Hossenfelder thinks he should have:
Before he worked on black hole evaporation, Hawking worked with Penrose on the singularity theorems. Penrose’s theorem showed that, in contrast to what most physicists believed at the time, black holes are a pretty much unavoidable consequence of stellar collapse. Before that, physicists thought black holes are mathematical curiosities that would not be produced in reality. It was only because of the singularity theorems that black holes began to be taken seriously. Eventually astronomers looked for them, and now we have solid experimental evidence that black holes exist. Hawking applied the same method to the early universe to show that the Big Bang singularity is likewise unavoidable, unless General Relativity somehow breaks down. And that is an absolutely amazing insight about the origin of our universe.
I made a video about the history of black holes two years ago in which I said that the singularity theorems are worth a Nobel Prize. And indeed, Penrose was one of the recipients of the 2020 Nobel Prize in physics. If Hawking had not died two years earlier, I believe he would have won the Nobel Prize together with Penrose. Or maybe the Nobel Prize committee just waited for him to die, so they wouldn’t have to think about just how to disentangle Hawking’s work from Penrose’s? We’ll never know.Sabine Hossenfelder, “Should Stephen Hawking have won the Nobel Prize?” at BackRe(Action)
Meanwhile, our physics commentator Rob Sheldon offers,
Sabine’s take was that the 2020 Nobel prize for Black Hole theorizing was given to Penrose, but had Hawking been alive, he would have shared it. I mentioned at the time that the other two recipients were experimentalists who measured the gravitational attraction of the Sagittarius A* attractor in the middle of the Milky Way. All this 2020 prize was belated, because an earlier Nobel prize was given for Gravity Waves, which were modelled as orbiting black holes. It seemed odd to have a Nobel for discovery of waves given off by BH without a Nobel for BH themselves, hence the 2020 award.

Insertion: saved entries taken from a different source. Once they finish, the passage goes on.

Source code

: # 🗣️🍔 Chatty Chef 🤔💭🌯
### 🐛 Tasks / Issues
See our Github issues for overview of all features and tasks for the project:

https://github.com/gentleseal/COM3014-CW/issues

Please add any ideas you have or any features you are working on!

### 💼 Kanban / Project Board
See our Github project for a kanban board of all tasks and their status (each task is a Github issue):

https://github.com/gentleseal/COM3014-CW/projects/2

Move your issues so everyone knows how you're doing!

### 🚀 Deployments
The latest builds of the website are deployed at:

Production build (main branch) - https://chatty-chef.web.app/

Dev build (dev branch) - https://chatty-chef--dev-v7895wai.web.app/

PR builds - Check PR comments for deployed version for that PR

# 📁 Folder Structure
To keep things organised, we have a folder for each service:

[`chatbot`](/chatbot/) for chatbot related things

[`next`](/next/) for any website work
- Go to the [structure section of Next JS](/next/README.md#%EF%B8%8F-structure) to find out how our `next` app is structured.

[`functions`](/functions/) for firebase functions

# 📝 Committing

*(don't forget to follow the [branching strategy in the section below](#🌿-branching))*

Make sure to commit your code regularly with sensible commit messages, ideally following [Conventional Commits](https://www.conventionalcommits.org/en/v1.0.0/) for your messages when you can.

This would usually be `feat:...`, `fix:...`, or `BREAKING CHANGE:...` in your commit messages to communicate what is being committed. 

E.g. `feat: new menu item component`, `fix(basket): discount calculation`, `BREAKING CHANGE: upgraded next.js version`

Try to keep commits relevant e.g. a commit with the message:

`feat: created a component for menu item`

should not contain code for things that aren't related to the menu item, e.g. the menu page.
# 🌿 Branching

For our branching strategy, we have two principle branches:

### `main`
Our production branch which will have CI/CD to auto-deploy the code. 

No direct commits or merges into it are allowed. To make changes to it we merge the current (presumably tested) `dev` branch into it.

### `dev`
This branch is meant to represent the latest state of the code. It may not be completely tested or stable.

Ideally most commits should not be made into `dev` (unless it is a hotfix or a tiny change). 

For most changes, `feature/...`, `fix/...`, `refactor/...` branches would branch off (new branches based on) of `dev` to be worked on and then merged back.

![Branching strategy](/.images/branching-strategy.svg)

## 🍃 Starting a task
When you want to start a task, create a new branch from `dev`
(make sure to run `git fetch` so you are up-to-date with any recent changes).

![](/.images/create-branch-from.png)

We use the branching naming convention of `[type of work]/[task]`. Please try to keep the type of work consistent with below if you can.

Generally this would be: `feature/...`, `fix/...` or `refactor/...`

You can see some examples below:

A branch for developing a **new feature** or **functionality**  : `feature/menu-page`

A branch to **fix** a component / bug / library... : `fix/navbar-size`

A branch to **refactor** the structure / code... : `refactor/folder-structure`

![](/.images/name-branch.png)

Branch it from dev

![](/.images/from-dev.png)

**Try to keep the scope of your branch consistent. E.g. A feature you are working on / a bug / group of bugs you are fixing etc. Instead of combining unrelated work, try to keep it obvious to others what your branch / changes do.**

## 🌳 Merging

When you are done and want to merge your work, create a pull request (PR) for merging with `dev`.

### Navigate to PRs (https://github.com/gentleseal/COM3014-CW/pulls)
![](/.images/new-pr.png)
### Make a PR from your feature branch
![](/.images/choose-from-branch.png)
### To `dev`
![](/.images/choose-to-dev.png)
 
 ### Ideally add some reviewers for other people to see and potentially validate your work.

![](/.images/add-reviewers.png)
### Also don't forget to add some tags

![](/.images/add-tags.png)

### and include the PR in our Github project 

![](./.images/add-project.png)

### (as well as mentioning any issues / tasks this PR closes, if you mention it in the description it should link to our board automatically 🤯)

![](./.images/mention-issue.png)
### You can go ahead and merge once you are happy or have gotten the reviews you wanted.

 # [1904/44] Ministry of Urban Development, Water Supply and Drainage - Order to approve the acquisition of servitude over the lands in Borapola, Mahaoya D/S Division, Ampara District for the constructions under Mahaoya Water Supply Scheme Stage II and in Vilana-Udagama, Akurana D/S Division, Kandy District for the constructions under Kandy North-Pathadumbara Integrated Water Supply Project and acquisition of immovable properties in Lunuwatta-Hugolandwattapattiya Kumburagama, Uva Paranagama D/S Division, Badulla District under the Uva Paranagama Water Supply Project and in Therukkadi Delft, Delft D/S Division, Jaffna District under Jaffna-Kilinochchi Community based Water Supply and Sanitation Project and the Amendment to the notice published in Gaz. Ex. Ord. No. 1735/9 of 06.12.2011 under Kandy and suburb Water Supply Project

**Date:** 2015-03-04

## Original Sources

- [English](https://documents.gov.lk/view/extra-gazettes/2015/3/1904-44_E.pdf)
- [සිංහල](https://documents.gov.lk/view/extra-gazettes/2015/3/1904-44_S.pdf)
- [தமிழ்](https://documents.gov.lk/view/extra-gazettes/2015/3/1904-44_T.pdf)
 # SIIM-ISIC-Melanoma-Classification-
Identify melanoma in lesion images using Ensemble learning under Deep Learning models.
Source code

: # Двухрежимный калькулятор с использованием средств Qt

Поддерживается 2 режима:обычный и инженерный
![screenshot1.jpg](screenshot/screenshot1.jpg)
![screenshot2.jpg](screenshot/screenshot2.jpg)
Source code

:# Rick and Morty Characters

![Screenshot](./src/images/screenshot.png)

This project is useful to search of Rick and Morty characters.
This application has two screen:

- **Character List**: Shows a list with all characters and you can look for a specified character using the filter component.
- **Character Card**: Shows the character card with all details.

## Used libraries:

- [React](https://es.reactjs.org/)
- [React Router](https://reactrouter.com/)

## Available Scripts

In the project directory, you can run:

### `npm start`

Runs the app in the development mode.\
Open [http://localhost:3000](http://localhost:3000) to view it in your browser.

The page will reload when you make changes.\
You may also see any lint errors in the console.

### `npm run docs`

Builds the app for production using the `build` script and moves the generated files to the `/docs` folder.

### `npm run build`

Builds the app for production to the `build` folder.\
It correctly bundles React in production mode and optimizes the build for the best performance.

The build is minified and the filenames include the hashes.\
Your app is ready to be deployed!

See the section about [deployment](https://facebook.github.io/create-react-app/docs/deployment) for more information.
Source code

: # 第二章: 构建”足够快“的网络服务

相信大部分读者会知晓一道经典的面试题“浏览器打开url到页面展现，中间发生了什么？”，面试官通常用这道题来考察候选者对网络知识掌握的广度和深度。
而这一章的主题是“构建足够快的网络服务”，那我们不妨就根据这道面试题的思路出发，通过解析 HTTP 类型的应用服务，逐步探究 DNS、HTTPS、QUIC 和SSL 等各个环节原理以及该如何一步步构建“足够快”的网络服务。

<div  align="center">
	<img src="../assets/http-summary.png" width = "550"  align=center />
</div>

Hawking did not get the Nobel, however, because he hung his hopes on the radiation emitted by BH–the so-called “Hawking radiation”. And it was never observed. Sabine tries to explain why. But one argument that Sabine doesn’t make, is that Hawking radiation may never have been observed because BH are themselves never observed. Yes, there’s something massive in the center of the Milky Way galaxy and other observed galaxies, but it doesn’t have to be a BH. And the lack of Hawking radiation anywhere in the universe may be because there are no BH anywhere in the universe. Stan Robertson showed me alternative solutions to the Einstein gravitational equations that explain all the astronomical phenomena without any BH event horizons or Hawking radiation. It just requires the existence of that nemesis of astrophysicists–a magnetic field.
Now that the Event Horizon telescope reports magnetic fields in their famous “Black Hole photograph”, and a paper was published last week saying magnetic fields could explain Dark Energy, the time may be right to advertise the demise of black holes. Stan calls them MECO, but I’ve grown attached to “blue holes”–because it has the same acronym, and because artists always draw magnetic fields with blue shading.
So should Hawking have received the Nobel prize?
Sabine says he didn’t have to, he’s already famous in his own right. Which is an admission that the purpose the Nobel has always been about publicity. The rest of us will get our reward in heaven.